### WHAT TO PRODUCE
For the records below, count the lines containing the word "abelsche" and reply with the number alone.

### SOURCE MATERIAL
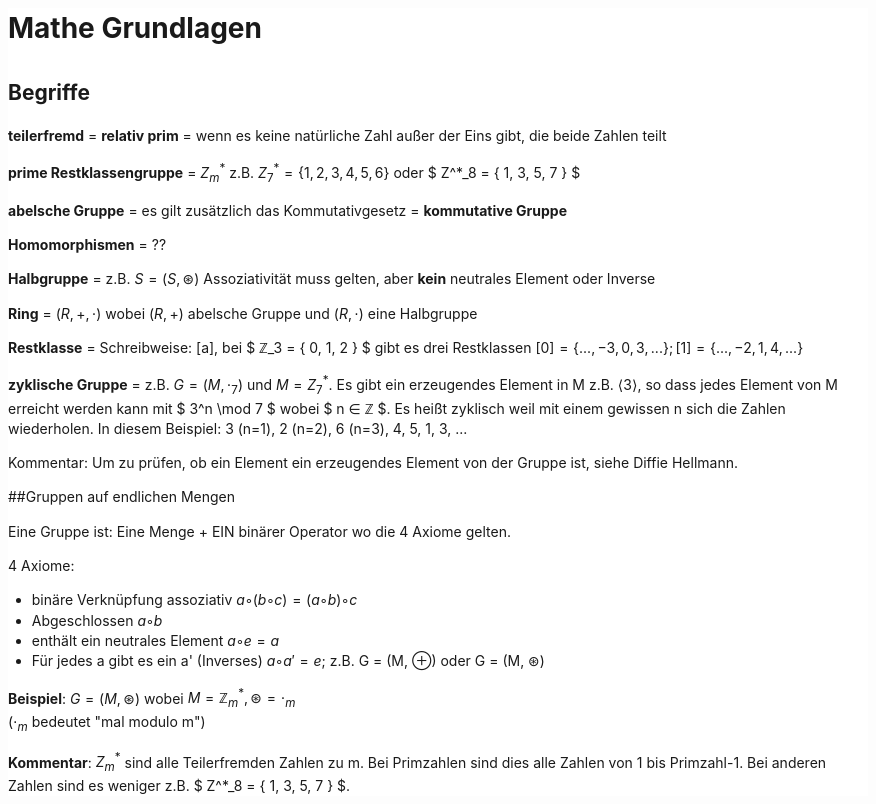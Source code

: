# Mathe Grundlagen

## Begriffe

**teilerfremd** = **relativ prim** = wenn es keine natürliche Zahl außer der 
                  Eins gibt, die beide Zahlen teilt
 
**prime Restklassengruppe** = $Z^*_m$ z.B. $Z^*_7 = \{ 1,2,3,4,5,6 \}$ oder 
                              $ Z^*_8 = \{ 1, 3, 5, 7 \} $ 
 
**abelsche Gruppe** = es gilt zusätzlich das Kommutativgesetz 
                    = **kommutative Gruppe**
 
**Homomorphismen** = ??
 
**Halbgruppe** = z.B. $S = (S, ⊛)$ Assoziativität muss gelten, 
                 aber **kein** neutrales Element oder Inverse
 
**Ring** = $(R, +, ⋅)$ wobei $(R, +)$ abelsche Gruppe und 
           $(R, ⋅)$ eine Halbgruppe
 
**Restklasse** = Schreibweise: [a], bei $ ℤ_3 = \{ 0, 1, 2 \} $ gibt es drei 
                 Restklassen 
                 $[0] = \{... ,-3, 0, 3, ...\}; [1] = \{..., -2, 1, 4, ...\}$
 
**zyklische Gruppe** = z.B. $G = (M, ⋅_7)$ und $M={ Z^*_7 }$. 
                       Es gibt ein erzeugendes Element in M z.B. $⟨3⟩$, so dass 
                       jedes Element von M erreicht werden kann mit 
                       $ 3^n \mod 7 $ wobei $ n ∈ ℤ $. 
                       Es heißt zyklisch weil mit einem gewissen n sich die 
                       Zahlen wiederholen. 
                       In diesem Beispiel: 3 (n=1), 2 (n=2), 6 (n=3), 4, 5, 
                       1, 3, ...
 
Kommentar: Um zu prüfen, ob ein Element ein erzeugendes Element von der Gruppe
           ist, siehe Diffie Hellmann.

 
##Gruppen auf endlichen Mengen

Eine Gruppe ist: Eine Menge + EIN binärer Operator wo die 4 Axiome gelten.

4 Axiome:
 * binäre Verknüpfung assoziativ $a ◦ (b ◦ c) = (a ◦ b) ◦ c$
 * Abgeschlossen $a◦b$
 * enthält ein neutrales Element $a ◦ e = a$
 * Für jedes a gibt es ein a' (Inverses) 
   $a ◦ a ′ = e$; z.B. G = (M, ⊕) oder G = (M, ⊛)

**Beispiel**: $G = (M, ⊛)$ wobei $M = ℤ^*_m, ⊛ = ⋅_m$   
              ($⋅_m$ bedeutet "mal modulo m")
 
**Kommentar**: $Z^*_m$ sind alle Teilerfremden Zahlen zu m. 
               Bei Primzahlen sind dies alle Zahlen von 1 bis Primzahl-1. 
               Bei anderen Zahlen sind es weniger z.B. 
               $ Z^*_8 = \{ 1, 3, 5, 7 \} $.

==

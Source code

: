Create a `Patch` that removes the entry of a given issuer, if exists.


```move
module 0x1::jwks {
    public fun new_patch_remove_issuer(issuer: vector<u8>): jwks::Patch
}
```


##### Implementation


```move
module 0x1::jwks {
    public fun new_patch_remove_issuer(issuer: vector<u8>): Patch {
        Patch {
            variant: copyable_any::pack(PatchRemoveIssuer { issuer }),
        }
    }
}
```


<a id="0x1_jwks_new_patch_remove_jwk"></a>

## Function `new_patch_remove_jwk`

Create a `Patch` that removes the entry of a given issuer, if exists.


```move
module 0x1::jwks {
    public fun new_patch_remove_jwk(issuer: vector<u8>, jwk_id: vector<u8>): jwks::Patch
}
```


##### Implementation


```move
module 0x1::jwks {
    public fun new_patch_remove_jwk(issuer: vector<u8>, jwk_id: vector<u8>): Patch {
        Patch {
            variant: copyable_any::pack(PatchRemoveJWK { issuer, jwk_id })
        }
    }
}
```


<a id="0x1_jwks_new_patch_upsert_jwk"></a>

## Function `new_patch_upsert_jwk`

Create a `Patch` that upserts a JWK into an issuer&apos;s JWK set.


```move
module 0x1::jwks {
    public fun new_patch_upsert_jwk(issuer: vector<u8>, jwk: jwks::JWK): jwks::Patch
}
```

### EXERCISE OUTPUT
2